It’s the nature of the human person to often refuse to “let go” of things that are making our lives so much less than we want them to be. We may often cling to the things that enable us to have the trappings of a lifestyle — but at the cost of a life in which joy, love, and fulfillment are the center.
This tendency is something that Jesus warns us about in today’s Gospel reading. He lets us know that we need to spend our lives preparing for the kingdom to come; that even though we say we are committed to the Good News that he brings, it takes much more than that: It takes a lifetime of preparation and work; it takes a lifetime of letting go and giving our spirit and our very lives over to the mercy and the goodness of God.
A number of years ago, the LA Times ran a story about a man who followed the advice of Jesus and who put God as the absolute first priority in his life. His name was Charlie DeLeo.
Charlie grew up as a tough kid on New York’s Lower East Side. He served in Viet Nam and, after returning, he got a job as a maintenance worker at the Statue of Liberty.

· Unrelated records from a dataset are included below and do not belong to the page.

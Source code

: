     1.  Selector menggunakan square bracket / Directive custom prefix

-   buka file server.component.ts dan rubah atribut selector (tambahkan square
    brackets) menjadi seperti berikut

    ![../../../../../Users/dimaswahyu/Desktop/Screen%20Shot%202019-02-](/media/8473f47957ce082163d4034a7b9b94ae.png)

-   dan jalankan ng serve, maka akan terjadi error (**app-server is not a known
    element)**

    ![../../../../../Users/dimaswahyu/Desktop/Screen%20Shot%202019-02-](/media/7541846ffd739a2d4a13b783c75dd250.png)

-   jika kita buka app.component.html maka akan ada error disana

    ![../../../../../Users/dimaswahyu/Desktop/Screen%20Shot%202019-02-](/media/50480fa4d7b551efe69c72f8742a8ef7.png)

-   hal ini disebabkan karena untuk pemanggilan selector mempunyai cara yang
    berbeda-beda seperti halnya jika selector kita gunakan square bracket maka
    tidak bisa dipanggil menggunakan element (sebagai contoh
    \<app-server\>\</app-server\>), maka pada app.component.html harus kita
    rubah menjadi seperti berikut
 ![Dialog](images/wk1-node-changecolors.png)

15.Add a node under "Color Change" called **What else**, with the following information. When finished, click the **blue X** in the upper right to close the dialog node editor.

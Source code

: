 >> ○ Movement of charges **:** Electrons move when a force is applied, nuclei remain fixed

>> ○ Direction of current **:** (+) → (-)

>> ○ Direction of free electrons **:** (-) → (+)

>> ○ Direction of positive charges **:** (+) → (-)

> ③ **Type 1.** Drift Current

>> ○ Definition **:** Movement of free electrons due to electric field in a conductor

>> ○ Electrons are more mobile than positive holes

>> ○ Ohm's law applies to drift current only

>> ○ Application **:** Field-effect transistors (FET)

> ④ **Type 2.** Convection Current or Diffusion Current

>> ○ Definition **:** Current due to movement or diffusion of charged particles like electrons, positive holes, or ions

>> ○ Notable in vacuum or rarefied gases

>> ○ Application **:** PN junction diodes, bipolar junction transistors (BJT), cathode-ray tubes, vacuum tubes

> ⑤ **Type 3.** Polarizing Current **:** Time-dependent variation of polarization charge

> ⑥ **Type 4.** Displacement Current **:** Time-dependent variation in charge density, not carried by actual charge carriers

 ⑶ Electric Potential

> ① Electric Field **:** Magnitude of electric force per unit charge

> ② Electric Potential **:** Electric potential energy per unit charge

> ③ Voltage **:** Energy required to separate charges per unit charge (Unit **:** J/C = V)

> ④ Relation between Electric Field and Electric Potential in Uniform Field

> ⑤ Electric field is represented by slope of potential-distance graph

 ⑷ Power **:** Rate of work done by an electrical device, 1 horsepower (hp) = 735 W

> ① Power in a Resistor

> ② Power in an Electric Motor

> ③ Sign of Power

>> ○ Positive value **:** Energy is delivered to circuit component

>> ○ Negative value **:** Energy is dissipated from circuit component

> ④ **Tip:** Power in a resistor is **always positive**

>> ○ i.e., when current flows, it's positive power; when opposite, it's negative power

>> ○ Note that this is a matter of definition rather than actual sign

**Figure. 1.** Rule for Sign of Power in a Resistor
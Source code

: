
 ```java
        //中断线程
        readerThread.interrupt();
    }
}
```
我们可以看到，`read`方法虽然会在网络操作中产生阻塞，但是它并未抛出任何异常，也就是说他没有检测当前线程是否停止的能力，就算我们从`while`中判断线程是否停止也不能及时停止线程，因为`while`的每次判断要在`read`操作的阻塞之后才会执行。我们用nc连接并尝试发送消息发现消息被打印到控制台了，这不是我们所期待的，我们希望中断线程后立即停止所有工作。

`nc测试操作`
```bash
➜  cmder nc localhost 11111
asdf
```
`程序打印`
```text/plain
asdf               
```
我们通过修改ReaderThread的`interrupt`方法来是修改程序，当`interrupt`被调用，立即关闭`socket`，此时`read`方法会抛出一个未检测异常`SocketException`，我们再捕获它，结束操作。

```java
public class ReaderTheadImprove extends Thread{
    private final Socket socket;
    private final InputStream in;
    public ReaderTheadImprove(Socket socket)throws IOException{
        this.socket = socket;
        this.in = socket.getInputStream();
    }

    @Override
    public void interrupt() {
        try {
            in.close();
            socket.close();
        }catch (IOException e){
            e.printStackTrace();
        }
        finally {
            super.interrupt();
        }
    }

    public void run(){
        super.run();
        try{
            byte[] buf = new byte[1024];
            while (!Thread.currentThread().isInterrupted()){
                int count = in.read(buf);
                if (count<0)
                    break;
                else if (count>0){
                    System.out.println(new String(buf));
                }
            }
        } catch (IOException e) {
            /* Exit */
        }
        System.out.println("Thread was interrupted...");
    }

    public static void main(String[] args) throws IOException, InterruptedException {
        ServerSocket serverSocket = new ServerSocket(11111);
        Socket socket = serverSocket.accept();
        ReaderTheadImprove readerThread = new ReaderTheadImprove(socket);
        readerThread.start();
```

Charlie told the reporter from the LA Times that part of his job was to take care of the torch in the statue’s hand and the crown on the statue’s head. It was his job to see that the sodium vapor lights were always working and that the 200 glass windows were clean.
Pointing to the torch, Charlie said proudly, “That’s my chapel. I dedicated it to the Lord, and I go up there and meditate on my breaks.”
But Charlie does other things for the Lord as well. He received a commendation from the Red Cross after donating his 65th pint of blood. Ever since he heard of the work that Mother Teresa and her Sisters were doing for the poor, he gave them several thousand dollars to help them in their work.
Charlie said to the reporter, “I don’t socialize much, don’t have fancy clothes but I have fun. The thing is, however, I don’t have enough money to get married. I don’t keep any of my money. After I got my job, I sponsored six orphans through those children’s organizations.”
Charlie ended the interview by telling the reporter that he calls himself “The Keeper of the Flame” of the Statue of Liberty. And that’s exactly what everyone who worked with Charlie saw him as too. But they saw the flame that he kept burning as something much more and much deeper than the torch on the Statue of Liberty.
Charlie is an example of the two points that Jesus makes in today’s Gospel: the decision to put God first in one’s life, and the decision to do whatever it takes to live out that choice. Each of us is called to live up to both of these challenges and to “let go” of that which keeps us from bringing these things to fulfillment in our lives.
I’d like to close with a prayer that Charlie DeLeo wrote:
O Lord, I don’t ever expect to have the faith of Abraham, Nor do I ever expect to have the leadership of Moses, nor the strength of Samson, nor the courage of David, nor the wisdom of Solomon… But what I do expect, O Lord, is your calling on me some day. What is your will, I shall do; what is your command shall be my joy. And I shall not fail you, O Lord, for you are all I seek to serve.”